AUSTIN, Texas (AP) — Though “bathroom bills” targeting transgender people fizzled in deep-red states across the U.S., the issue is still white hot in Texas, where the Legislature is heading into special session prepared to revive it and conservative groups are vowing revenge on Republican lawmakers who don’t approve it.

Whether Texas eventually enacts a law requiring transgender people to use public restrooms according to their birth-certificate gender, the issue is looming large over Republican primaries set for March.

Powerful business entities, from Apple to the NFL, oppose such a bill as discriminatory, but insurgent candidates have promised to brand lawmakers who dare reject it — or try to remain neutral in the face of so much outcry — as soft on social issues dear to conservatives.

The issue appeared dead in the near-term when the Legislature ended its regular session on Memorial Day without approving a bathroom bill.

The Texas Senate had passed a strict version in March, but the more-moderate House — led by vocal bathroom bill opponent Republican Speaker Joe Straus — balked and approved a watered-down version applying only to public schools.

The Senate rejected that. A stalemate may yet prevail if neither side budges during a 30-day extra session that GOP Gov. Greg Abbott has scheduled beginning this week.

The Conservative Republicans of Texas political action committee says it’s ready to pounce on those who don’t support the strict proposal that mimicked a 2015 North Carolina law that sparked so much uproar and threats of costly boycotts that lawmakers there eventually rolled much of it back. No other state has approved such a law, despite similar bills being introduced in nearly 20 states.

“To the extent that someone chooses to lock arms with Joe Straus and promote his liberal agenda for the state, and work with him to kill conservative legislation, we’re going to be looking for and back a primary challenger to that individual,” said Jared Woodfill, a Houston attorney who is the group’s president.

Woodfill’s PAC donated nearly $2 million between the 2010 and 2016 election cycles to 100-plus Texas legislative candidates and other conservative causes, and plans to spend lavishly to target moderate Republicans up for election in 2018.

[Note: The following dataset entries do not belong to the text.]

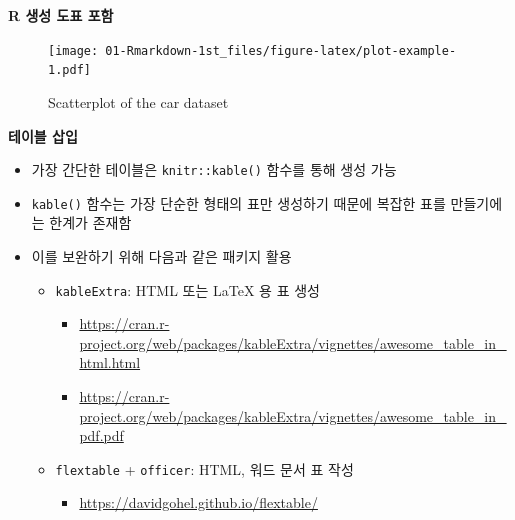 \documentclass[
  11pt,
]{krantz}
\newenvironment{Shaded}{\begin{snugshade}}{\end{snugshade}}
\newcommand{\BaseNTok}[1]{\textcolor[rgb]{0.06,0.06,0.06}{#1}}
\providecommand{\tightlist}{%
  \setlength{\itemsep}{0pt}\setlength{\parskip}{0pt}}
\begin{document}
\normalsize

\begin{Shaded}
\end{Shaded}

\textbf{R 생성 도표 포함}

\footnotesize

\begin{figure}
\centering
\texttt{[image: 01-Rmarkdown-1st\_files/figure-latex/plot-example-1.pdf]}
\caption{\label{fig:plot-example}Scatterplot of the car dataset}
\end{figure}

\normalsize

\textbf{테이블 삽입}

\begin{itemize}
\tightlist
\item
  가장 간단한 테이블은 \texttt{knitr::kable()} 함수를 통해 생성 가능
\item
  \texttt{kable()} 함수는 가장 단순한 형태의 표만 생성하기 때문에 복잡한 표를 만들기에는 한계가 존재함
\item
  이를 보완하기 위해 다음과 같은 패키지 활용

  \begin{itemize}
  \tightlist
  \item
    \texttt{kableExtra}: HTML 또는 LaTeX 용 표 생성

    \begin{itemize}
    \tightlist
    \item
      \url{https://cran.r-project.org/web/packages/kableExtra/vignettes/awesome_table_in_html.html}
    \item
      \url{https://cran.r-project.org/web/packages/kableExtra/vignettes/awesome_table_in_pdf.pdf}
    \end{itemize}
  \item
    \texttt{flextable} + \texttt{officer}: HTML, 워드 문서 표 작성

    \begin{itemize}
    \tightlist
    \item
      \url{https://davidgohel.github.io/flextable/}
    \end{itemize}
  \end{itemize}
\end{itemize}
\end{document}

On the other side are business and civil rights organizations, gay rights activists and many religious leaders who see the law as harmful to transgender residents and bad for the state’s economy.

But such groups, generally, have been less active in Texas’ GOP primaries.

“The mainstream faith communities in this state cringe when they hear that violent, hateful language so they vacate the field and leave it to extreme people,” said Bee Moorhead, executive director of Texas Impact, which represents religious congregations from across the faith and political spectrum. “What they are realizing is, even though we don’t like that approach, it is incumbent upon us to learn about how to talk about politics.”

The issue’s top Texas proponent is Lt. Gov. Dan Patrick, a fiery former radio talk show host who oversees the Senate and is the state’s leading conservative voice.

Abbott, meanwhile, has appeared conflicted. He refused to endorse the bathroom bill for months, then backed only the softened House version. But Abbott has now put the issue on a list of 20 items he’d like to see the Legislature approve during the special session, bolstering his conservative credentials as he seeks re-election in 2018.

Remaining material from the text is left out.